Compared to prior empirical studies such as Zhu et al. (2018), Xiao et al. (2021), Khushi et al. (2021), and Kim & Hwang (2022), CLIMB comprehensively advances the state of the art along three dimensions: (1) the number of algorithms is expanded from 4–21 to 29 with full paradigm coverage (the first benchmark to include cost-sensitive methods); (2) the number of datasets is expanded from 2–31 to 73 across diverse domains and IR levels; (3) CLIMB is the first to provide an accompanying high-quality open-source toolkit. Compared to tabular data benchmarks such as TableShift, CLIMB focuses specifically on class imbalance as an orthogonal challenge.

Rating

  • Novelty: ⭐⭐⭐ — No new algorithms are proposed, but the benchmark construction is comprehensive and the insights are valuable.

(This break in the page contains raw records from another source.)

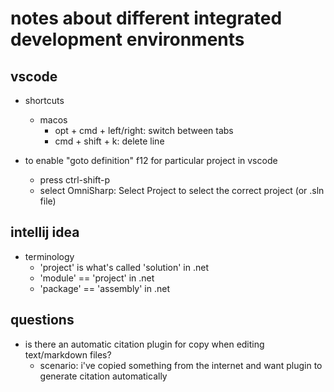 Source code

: # notes about different integrated development environments

## vscode

- shortcuts
  - macos
    - opt + cmd + left/right:   switch between tabs
    - cmd + shift + k:          delete line

- to enable "goto definition" f12 for particular project in vscode
  - press ctrl-shift-p 
  - select OmniSharp: Select Project to select the correct project (or .sln file)


## intellij idea

- terminology
  - 'project' is what's called 'solution' in .net
  - 'module' == 'project' in .net
  - 'package' == 'assembly' in .net


## questions

- is there an automatic citation plugin for copy when editing text/markdown files?
  - scenario: i've copied something from the internet and want plugin to generate citation automatically
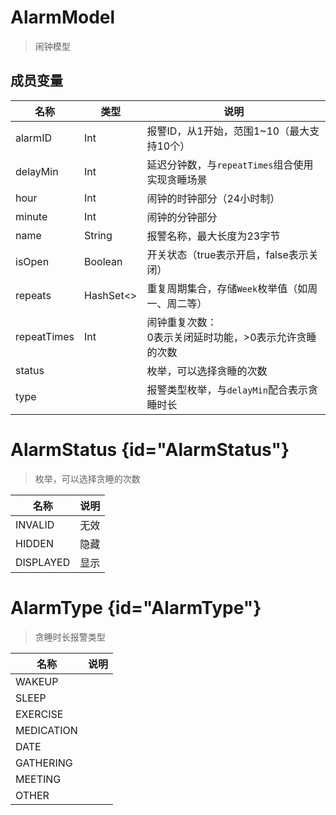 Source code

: <show-structure depth="2"/>

# AlarmModel

> 闹钟模型

## 成员变量

| 名称          | 类型                            | 说明                               |
|-------------|-------------------------------|----------------------------------|
| alarmID     | Int                           | 报警ID，从1开始，范围1~10（最大支持10个）        |
| delayMin    | Int                           | 延迟分钟数，与`repeatTimes`组合使用实现贪睡场景   |
| hour        | Int                           | 闹钟的时钟部分（24小时制）                   |
| minute      | Int                           | 闹钟的分钟部分                          |
| name        | String                        | 报警名称，最大长度为23字节                   |
| isOpen      | Boolean                       | 开关状态（true表示开启，false表示关闭）         |
| repeats     | HashSet<[](Week.md)>          | 重复周期集合，存储`Week`枚举值（如周一、周二等）      |
| repeatTimes | Int                           | 闹钟重复次数：<br>0表示关闭延时功能，>0表示允许贪睡的次数 |
| status      | [](AlarmModel.md#AlarmStatus) | 枚举，可以选择贪睡的次数                     |
| type        | [](AlarmModel.md#AlarmType)   | 报警类型枚举，与`delayMin`配合表示贪睡时长       |

# AlarmStatus {id="AlarmStatus"}

> 枚举，可以选择贪睡的次数

| 名称        | 说明 |
|-----------|----|
| INVALID   | 无效 |
| HIDDEN    | 隐藏 |      
| DISPLAYED | 显示 |

# AlarmType {id="AlarmType"}

> 贪睡时长报警类型

| 名称         | 说明 |
|------------|----|
| WAKEUP     |    |
| SLEEP      |    |
| EXERCISE   |    |
| MEDICATION |    |
| DATE       |    |
| GATHERING  |    |
| MEETING    |    |
| OTHER      |    | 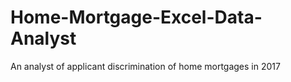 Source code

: # Home-Mortgage-Excel-Data-Analyst
An analyst of applicant discrimination of home mortgages in 2017
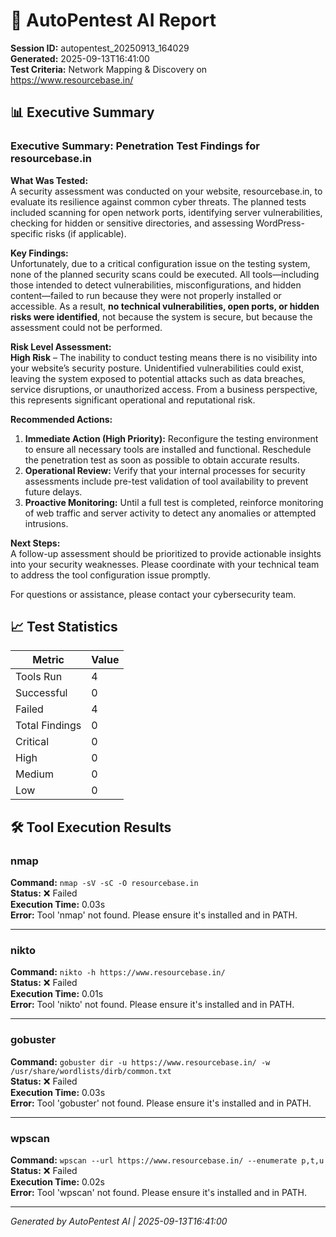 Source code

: # 🤖 AutoPentest AI Report

**Session ID:** autopentest_20250913_164029  
**Generated:** 2025-09-13T16:41:00  
**Test Criteria:** Network Mapping & Discovery on https://www.resourcebase.in/

## 📊 Executive Summary

### Executive Summary: Penetration Test Findings for resourcebase.in

**What Was Tested:**  
A security assessment was conducted on your website, resourcebase.in, to evaluate its resilience against common cyber threats. The planned tests included scanning for open network ports, identifying server vulnerabilities, checking for hidden or sensitive directories, and assessing WordPress-specific risks (if applicable).

**Key Findings:**  
Unfortunately, due to a critical configuration issue on the testing system, none of the planned security scans could be executed. All tools—including those intended to detect vulnerabilities, misconfigurations, and hidden content—failed to run because they were not properly installed or accessible. As a result, **no technical vulnerabilities, open ports, or hidden risks were identified**, not because the system is secure, but because the assessment could not be performed.

**Risk Level Assessment:**  
**High Risk** – The inability to conduct testing means there is no visibility into your website’s security posture. Unidentified vulnerabilities could exist, leaving the system exposed to potential attacks such as data breaches, service disruptions, or unauthorized access. From a business perspective, this represents significant operational and reputational risk.

**Recommended Actions:**  
1. **Immediate Action (High Priority):** Reconfigure the testing environment to ensure all necessary tools are installed and functional. Reschedule the penetration test as soon as possible to obtain accurate results.  
2. **Operational Review:** Verify that your internal processes for security assessments include pre-test validation of tool availability to prevent future delays.  
3. **Proactive Monitoring:** Until a full test is completed, reinforce monitoring of web traffic and server activity to detect any anomalies or attempted intrusions.  

**Next Steps:**  
A follow-up assessment should be prioritized to provide actionable insights into your security weaknesses. Please coordinate with your technical team to address the tool configuration issue promptly.

For questions or assistance, please contact your cybersecurity team.

## 📈 Test Statistics

| Metric | Value |
|--------|-------|
| Tools Run | 4 |
| Successful | 0 |
| Failed | 4 |
| Total Findings | 0 |
| Critical | 0 |
| High | 0 |
| Medium | 0 |
| Low | 0 |



## 🛠️ Tool Execution Results


### nmap

**Command:** `nmap -sV -sC -O resourcebase.in`  
**Status:** ❌ Failed  
**Execution Time:** 0.03s  
**Error:** Tool 'nmap' not found. Please ensure it's installed and in PATH.

---

### nikto

**Command:** `nikto -h https://www.resourcebase.in/`  
**Status:** ❌ Failed  
**Execution Time:** 0.01s  
**Error:** Tool 'nikto' not found. Please ensure it's installed and in PATH.

---

### gobuster

**Command:** `gobuster dir -u https://www.resourcebase.in/ -w /usr/share/wordlists/dirb/common.txt`  
**Status:** ❌ Failed  
**Execution Time:** 0.03s  
**Error:** Tool 'gobuster' not found. Please ensure it's installed and in PATH.

---

### wpscan

**Command:** `wpscan --url https://www.resourcebase.in/ --enumerate p,t,u`  
**Status:** ❌ Failed  
**Execution Time:** 0.02s  
**Error:** Tool 'wpscan' not found. Please ensure it's installed and in PATH.

---


*Generated by AutoPentest AI | 2025-09-13T16:41:00*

  • Experimental Thoroughness: ⭐⭐⭐⭐⭐ — 800,000 hyperparameter search trials, 10 million base models, and multi-dimensional analysis constitute an exceptionally thorough evaluation.
  • Writing Quality: ⭐⭐⭐⭐ — Clear structure, a well-designed RQ-driven analytical framework, and information-dense tables.
  • Value: ⭐⭐⭐⭐ — Directly useful for both CIL researchers and practitioners; the open-source library offers sustained impact.